Please check every line of the listing for "Currently" and copy each line where it is found.

[Opening Extracted data section]

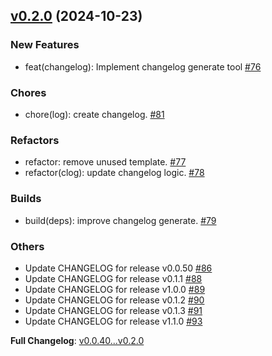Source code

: ## [v0.2.0](https://github.com/openimsdk/actions-test/releases/tag/v0.2.0) 	(2024-10-23)

### New Features
* feat(changelog): Implement changelog generate tool [#76](https://github.com/openimsdk/actions-test/pull/76)

### Chores
* chore(log): create changelog. [#81](https://github.com/openimsdk/actions-test/pull/81)

### Refactors
* refactor: remove unused template. [#77](https://github.com/openimsdk/actions-test/pull/77)
* refactor(clog): update changelog logic. [#78](https://github.com/openimsdk/actions-test/pull/78)

### Builds
* build(deps): improve changelog generate. [#79](https://github.com/openimsdk/actions-test/pull/79)

### Others
* Update CHANGELOG for release v0.0.50 [#86](https://github.com/openimsdk/actions-test/pull/86)
* Update CHANGELOG for release v0.1.1 [#88](https://github.com/openimsdk/actions-test/pull/88)
* Update CHANGELOG for release v1.0.0 [#89](https://github.com/openimsdk/actions-test/pull/89)
* Update CHANGELOG for release v0.1.2 [#90](https://github.com/openimsdk/actions-test/pull/90)
* Update CHANGELOG for release v0.1.3 [#91](https://github.com/openimsdk/actions-test/pull/91)
* Update CHANGELOG for release v1.1.0 [#93](https://github.com/openimsdk/actions-test/pull/93)

**Full Changelog**: [v0.0.40...v0.2.0](https://github.com/openimsdk/actions-test/compare/v0.0.40...v0.2.0)

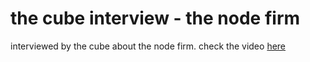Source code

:# the cube interview - the node firm

interviewed by the cube about the node firm. check the video [here](http://www.youtube.com/watch?v=30lYh-7xmY0)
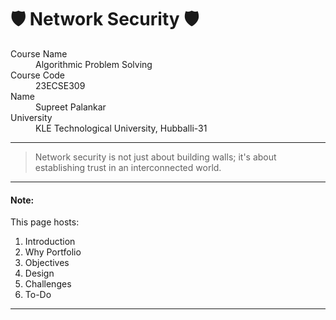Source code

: 
# 🛡️ Network Security 🛡️

<dl>
<dt>Course Name</dt>
<dd>Algorithmic Problem Solving</dd>
<dt>Course Code</dt>
<dd>23ECSE309</dd>
<dt>Name</dt>
<dd>Supreet Palankar</dd>
<dt>University</dt>
<dd>KLE Technological University, Hubballi-31</dd>
</dl>

---

> Network security is not just about building walls; it's about establishing trust in an interconnected world.

---

#### Note:
This page hosts:

1. Introduction
2. Why Portfolio
3. Objectives
4. Design
5. Challenges
6. To-Do

---
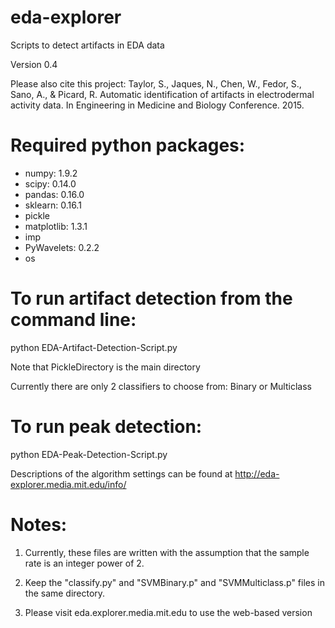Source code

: eda-explorer
============

Scripts to detect artifacts in EDA data


Version 0.4

Please also cite this project:
Taylor, S., Jaques, N., Chen, W., Fedor, S., Sano, A., & Picard, R. Automatic identification of artifacts in electrodermal activity data. In Engineering in Medicine and Biology Conference. 2015.


Required python packages: 
===
- numpy: 1.9.2 
- scipy: 0.14.0 
- pandas: 0.16.0
- sklearn: 0.16.1
- pickle 
- matplotlib: 1.3.1 
- imp
- PyWavelets: 0.2.2
- os

To run artifact detection from the command line:
==
python EDA-Artifact-Detection-Script.py

Note that PickleDirectory is the main directory

Currently there are only 2 classifiers to choose from: Binary or Multiclass

To run peak detection:
==
python EDA-Peak-Detection-Script.py

Descriptions of the algorithm settings can be found at http://eda-explorer.media.mit.edu/info/

Notes:
===

1. Currently, these files are written with the assumption that the sample rate is an integer power of 2. 

2. Keep the "classify.py" and "SVMBinary.p" and "SVMMulticlass.p" files in the same directory.

3. Please visit eda.explorer.media.mit.edu to use the web-based version
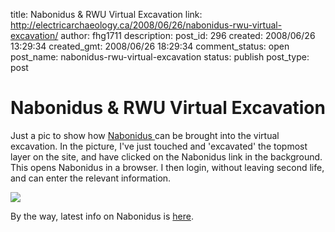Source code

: title: Nabonidus & RWU Virtual Excavation
link: http://electricarchaeology.ca/2008/06/26/nabonidus-rwu-virtual-excavation/
author: fhg1711
description: 
post_id: 296
created: 2008/06/26 13:29:34
created_gmt: 2008/06/26 18:29:34
comment_status: open
post_name: nabonidus-rwu-virtual-excavation
status: publish
post_type: post

# Nabonidus & RWU Virtual Excavation

Just a pic to show how [Nabonidus ](http://nabonidus.org/)can be brought into the virtual excavation. In the picture, I've just touched and 'excavated' the topmost layer on the site, and have clicked on the Nabonidus link in the background. This opens Nabonidus in a browser. I then login, without leaving second life, and can enter the relevant information. 

![](http://electricarchaeologist.files.wordpress.com/2008/06/nabonidus1_002.jpg)

By the way, latest info on Nabonidus is [here](http://nabonidus.blogspot.com/).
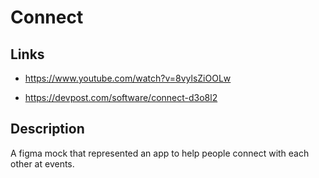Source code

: # Connect

## Links

- <https://www.youtube.com/watch?v=8vylsZiOOLw>

- <https://devpost.com/software/connect-d3o8l2>

## Description

A figma mock that represented an app to help people connect with each other at events.
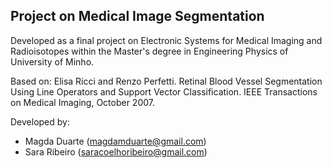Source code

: ## Project on Medical Image Segmentation
Developed as a final project on Electronic Systems for Medical Imaging and Radioisotopes within the Master's degree in Engineering Physics of University of Minho.

Based on: Elisa Ricci and Renzo Perfetti. Retinal Blood Vessel Segmentation Using Line Operators and Support Vector Classification. IEEE Transactions on Medical 
Imaging, October 2007.

Developed by: 
-  Magda Duarte (magdamduarte@gmail.com)
-  Sara Ribeiro (saracoelhoribeiro@gmail.com)
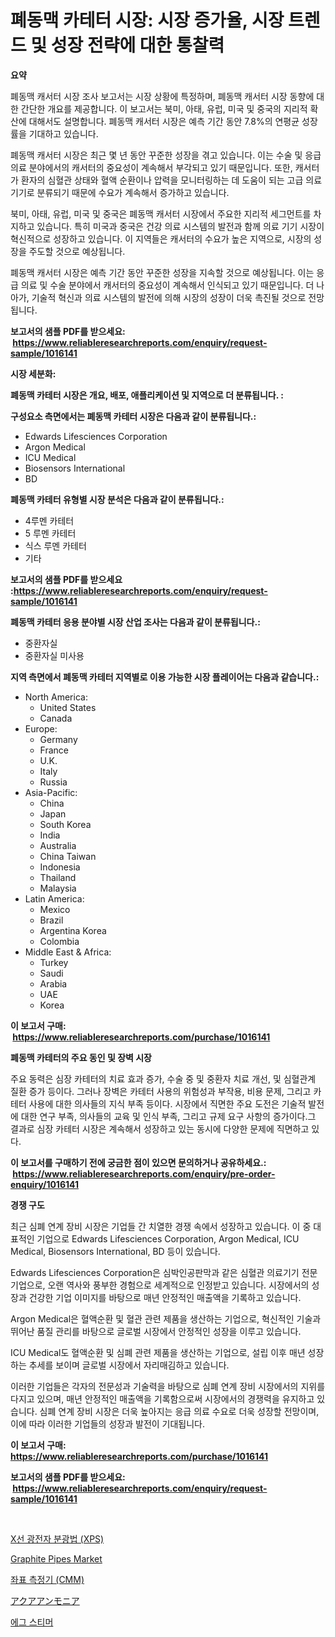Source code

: <p><h1>폐동맥 카테터 시장: 시장 증가율, 시장 트렌드 및 성장 전략에 대한 통찰력</h1></p><p><strong>요약</strong></p>
<p><p>폐동맥 캐서터 시장 조사 보고서는 시장 상황에 특정하며, 폐동맥 캐서터 시장 동향에 대한 간단한 개요를 제공합니다. 이 보고서는 북미, 아태, 유럽, 미국 및 중국의 지리적 확산에 대해서도 설명합니다. 폐동맥 캐서터 시장은 예측 기간 동안 7.8%의 연평균 성장률을 기대하고 있습니다.</p><p>폐동맥 캐서터 시장은 최근 몇 년 동안 꾸준한 성장을 겪고 있습니다. 이는 수술 및 응급 의료 분야에서의 캐서터의 중요성이 계속해서 부각되고 있기 때문입니다. 또한, 캐서터가 환자의 심혈관 상태와 혈액 순환이나 압력을 모니터링하는 데 도움이 되는 고급 의료 기기로 분류되기 때문에 수요가 계속해서 증가하고 있습니다.</p><p>북미, 아태, 유럽, 미국 및 중국은 폐동맥 캐서터 시장에서 주요한 지리적 세그먼트를 차지하고 있습니다. 특히 미국과 중국은 건강 의료 시스템의 발전과 함께 의료 기기 시장이 혁신적으로 성장하고 있습니다. 이 지역들은 캐서터의 수요가 높은 지역으로, 시장의 성장을 주도할 것으로 예상됩니다.</p><p>폐동맥 캐서터 시장은 예측 기간 동안 꾸준한 성장을 지속할 것으로 예상됩니다. 이는 응급 의료 및 수술 분야에서 캐서터의 중요성이 계속해서 인식되고 있기 때문입니다. 더 나아가, 기술적 혁신과 의료 시스템의 발전에 의해 시장의 성장이 더욱 촉진될 것으로 전망됩니다.</p></p>
<p><strong>보고서의 샘플 PDF를 받으세요: &nbsp;<a href="https://www.reliableresearchreports.com/enquiry/request-sample/1016141">https://www.reliableresearchreports.com/enquiry/request-sample/1016141</a></strong></p>
<p><strong>시장 세분화:</strong></p>
<p><strong> 폐동맥 카테터 시장은 개요, 배포, 애플리케이션 및 지역으로 더 분류됩니다. :</strong></p>
<p><strong>구성요소 측면에서는 폐동맥 카테터 시장은 다음과 같이 분류됩니다.:</strong></p>
<p><ul><li>Edwards Lifesciences Corporation</li><li>Argon Medical</li><li>ICU Medical</li><li>Biosensors International</li><li>BD</li></ul></p>
<p><strong> 폐동맥 카테터 유형별 시장 분석은 다음과 같이 분류됩니다.:</strong></p>
<p><ul><li>4루멘 카테터</li><li>5 루멘 카테터</li><li>식스 루멘 카테터</li><li>기타</li></ul></p>
<p><strong>보고서의 샘플 PDF를 받으세요 :<a href="https://www.reliableresearchreports.com/enquiry/request-sample/1016141">https://www.reliableresearchreports.com/enquiry/request-sample/1016141</a></strong></p>
<p><strong> 폐동맥 카테터 응용 분야별 시장 산업 조사는 다음과 같이 분류됩니다.:</strong></p>
<p><ul><li>중환자실</li><li>중환자실 미사용</li></ul></p>
<p><strong>지역 측면에서 폐동맥 카테터 지역별로 이용 가능한 시장 플레이어는 다음과 같습니다.:</strong></p>
<p><ul>
    <li>
        North America:
        <ul>
            <li>United States</li>
            <li>Canada</li>
        </ul>
    </li>
    <li>
        Europe:
        <ul>
            <li>Germany</li>
            <li>France</li>
            <li>U.K.</li>
            <li>Italy</li>
            <li>Russia</li>
        </ul>
    </li>
    <li>
        Asia-Pacific:
        <ul>
            <li>China</li>
            <li>Japan</li>
            <li>South Korea</li>
            <li>India</li>
            <li>Australia</li>
            <li>China Taiwan</li>
            <li>Indonesia</li>
            <li>Thailand</li>
            <li>Malaysia</li>
        </ul>
    </li>
    <li>
        Latin America:
        <ul>
            <li>Mexico</li>
            <li>Brazil</li>
            <li>Argentina Korea</li>
            <li>Colombia</li>
        </ul>
    </li>
    <li>
        Middle East & Africa:
        <ul>
            <li>Turkey</li>
            <li>Saudi</li>
            <li>Arabia</li>
            <li>UAE</li>
            <li>Korea</li>
        </ul>
    </li>
    </ul></p>
<p><strong>이 보고서 구매: &nbsp;<a href="https://www.reliableresearchreports.com/purchase/1016141">https://www.reliableresearchreports.com/purchase/1016141</a></strong></p>
<p><strong>폐동맥 카테터의 주요 동인 및 장벽 시장</strong></p>
<p><p>주요 동력은 심장 카테터의 치료 효과 증가, 수술 중 및 중환자 치료 개선, 및 심혈관계 질환 증가 등이다. 그러나 장벽은 카테터 사용의 위험성과 부작용, 비용 문제, 그리고 카테터 사용에 대한 의사들의 지식 부족 등이다. 시장에서 직면한 주요 도전은 기술적 발전에 대한 연구 부족, 의사들의 교육 및 인식 부족, 그리고 규제 요구 사항의 증가이다.그 결과로 심장 카테터 시장은 계속해서 성장하고 있는 동시에 다양한 문제에 직면하고 있다.</p></p>
<p><strong>이 보고서를 구매하기 전에 궁금한 점이 있으면 문의하거나 공유하세요.: &nbsp;<a href="https://www.reliableresearchreports.com/enquiry/pre-order-enquiry/1016141">https://www.reliableresearchreports.com/enquiry/pre-order-enquiry/1016141</a></strong></p>
<p><strong>경쟁 구도</strong></p>
<p><p>최근 심폐 연계 장비 시장은 기업들 간 치열한 경쟁 속에서 성장하고 있습니다. 이 중 대표적인 기업으로 Edwards Lifesciences Corporation, Argon Medical, ICU Medical, Biosensors International, BD 등이 있습니다.</p><p>Edwards Lifesciences Corporation은 심박인공판막과 같은 심혈관 의료기기 전문 기업으로, 오랜 역사와 풍부한 경험으로 세계적으로 인정받고 있습니다. 시장에서의 성장과 건강한 기업 이미지를 바탕으로 매년 안정적인 매출액을 기록하고 있습니다.</p><p>Argon Medical은 혈액순환 및 혈관 관련 제품을 생산하는 기업으로, 혁신적인 기술과 뛰어난 품질 관리를 바탕으로 글로벌 시장에서 안정적인 성장을 이루고 있습니다.</p><p>ICU Medical도 혈액순환 및 심폐 관련 제품을 생산하는 기업으로, 설립 이후 매년 성장하는 추세를 보이며 글로벌 시장에서 자리매김하고 있습니다.</p><p>이러한 기업들은 각자의 전문성과 기술력을 바탕으로 심폐 연계 장비 시장에서의 지위를 다지고 있으며, 매년 안정적인 매출액을 기록함으로써 시장에서의 경쟁력을 유지하고 있습니다. 심폐 연계 장비 시장은 더욱 높아지는 응급 의료 수요로 더욱 성장할 전망이며, 이에 따라 이러한 기업들의 성장과 발전이 기대됩니다.</p></p>
<p><strong>이 보고서 구매: &nbsp; <a href="https://www.reliableresearchreports.com/purchase/1016141">https://www.reliableresearchreports.com/purchase/1016141</a></strong></p>
<p><strong>보고서의 샘플 PDF를 받으세요: &nbsp;<a href="https://www.reliableresearchreports.com/enquiry/request-sample/1016141">https://www.reliableresearchreports.com/enquiry/request-sample/1016141</a></strong><strong></strong></p>
<p>&nbsp;</p>
<p><p><a href="https://github.com/vsoq0zknh59/Market-Research-Report-List-1/blob/main/4064477189647.md">X선 광전자 분광법 (XPS)</a></p><p><a href="https://github.com/prosalinda88/Market-Research-Report-List-3/blob/main/graphite-pipes-market.md">Graphite Pipes Market</a></p><p><a href="https://github.com/jntpkh496620/Market-Research-Report-List-1/blob/main/1466488189646.md">좌표 측정기 (CMM)</a></p><p><a href="https://github.com/lababdou/Market-Research-Report-List-2/blob/main/5561539189771.md">アクアアンモニア</a></p><p><a href="https://medium.com/@jerrodhilll68/2024%EB%85%84%EB%B6%80%ED%84%B0-2031%EB%85%84%EA%B9%8C%EC%A7%80-%EA%B8%B0%EA%B0%84%EC%97%90-%EB%8C%80%ED%95%9C-%EA%B3%84%EB%9E%80-%EC%A6%9D%EA%B8%B0%EA%B8%B0-%EC%8B%9C%EC%9E%A5-%EB%B6%84%EC%84%9D-%EB%B0%8F-%ED%81%AC%EA%B8%B0-%EC%98%88%EC%B8%A1-30932988dd52">에그 스티머</a></p></p>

[Closing Extracted data section]

> [Answer box]:
Currently there are only 2 classifiers to choose from: Binary or Multiclass
1. Currently, these files are written with the assumption that the sample rate is an integer power of 2. 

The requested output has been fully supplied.